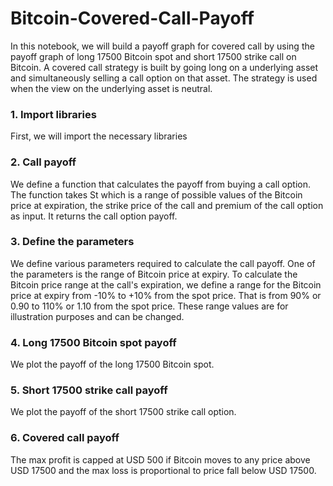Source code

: # Bitcoin-Covered-Call-Payoff
In this notebook, we will build a payoff graph for covered call by using the payoff graph of long 17500 Bitcoin spot and short 17500 strike call on Bitcoin. A covered call strategy is built by going long on a underlying asset and simultaneously selling a call option on that asset. The strategy is used when the view on the underlying asset is neutral. 

### 1. Import libraries
First, we will import the necessary libraries

### 2. Call payoff
We define a function that calculates the payoff from buying a call option. The function takes St which is a range of possible values of the Bitcoin price at expiration, the strike price of the call and premium of the call option as input. It returns the call option payoff.

### 3. Define the parameters
We define various parameters required to calculate the call payoff. One of the parameters is the range of Bitcoin price at expiry. To calculate the Bitcoin price range at the call's expiration, we define a range for the Bitcoin price at expiry from -10% to +10% from the spot price. That is from 90% or 0.90 to 110% or 1.10 from the spot price. These range values are for illustration purposes and can be changed.

### 4. Long 17500 Bitcoin spot payoff
We plot the payoff of the long 17500 Bitcoin spot. 

### 5. Short 17500 strike call payoff
We plot the payoff of the short 17500 strike call option.

### 6. Covered call payoff
The max profit is capped at USD 500 if Bitcoin moves to any price above USD 17500 and the max loss is proportional to price fall below USD 17500.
====
* WHAT THE TASK ASKS *
Every entry above should be printed again exactly, except for the pictures.

* WRITTEN RESPONSE *
Source code

: # Bitcoin-Covered-Call-Payoff
In this notebook, we will build a payoff graph for covered call by using the payoff graph of long 17500 Bitcoin spot and short 17500 strike call on Bitcoin. A covered call strategy is built by going long on a underlying asset and simultaneously selling a call option on that asset. The strategy is used when the view on the underlying asset is neutral. 

### 1. Import libraries
First, we will import the necessary libraries

### 2. Call payoff
We define a function that calculates the payoff from buying a call option. The function takes St which is a range of possible values of the Bitcoin price at expiration, the strike price of the call and premium of the call option as input. It returns the call option payoff.

### 3. Define the parameters
We define various parameters required to calculate the call payoff. One of the parameters is the range of Bitcoin price at expiry. To calculate the Bitcoin price range at the call's expiration, we define a range for the Bitcoin price at expiry from -10% to +10% from the spot price. That is from 90% or 0.90 to 110% or 1.10 from the spot price. These range values are for illustration purposes and can be changed.

### 4. Long 17500 Bitcoin spot payoff
We plot the payoff of the long 17500 Bitcoin spot. 

### 5. Short 17500 strike call payoff
We plot the payoff of the short 17500 strike call option.

### 6. Covered call payoff
The max profit is capped at USD 500 if Bitcoin moves to any price above USD 17500 and the max loss is proportional to price fall below USD 17500.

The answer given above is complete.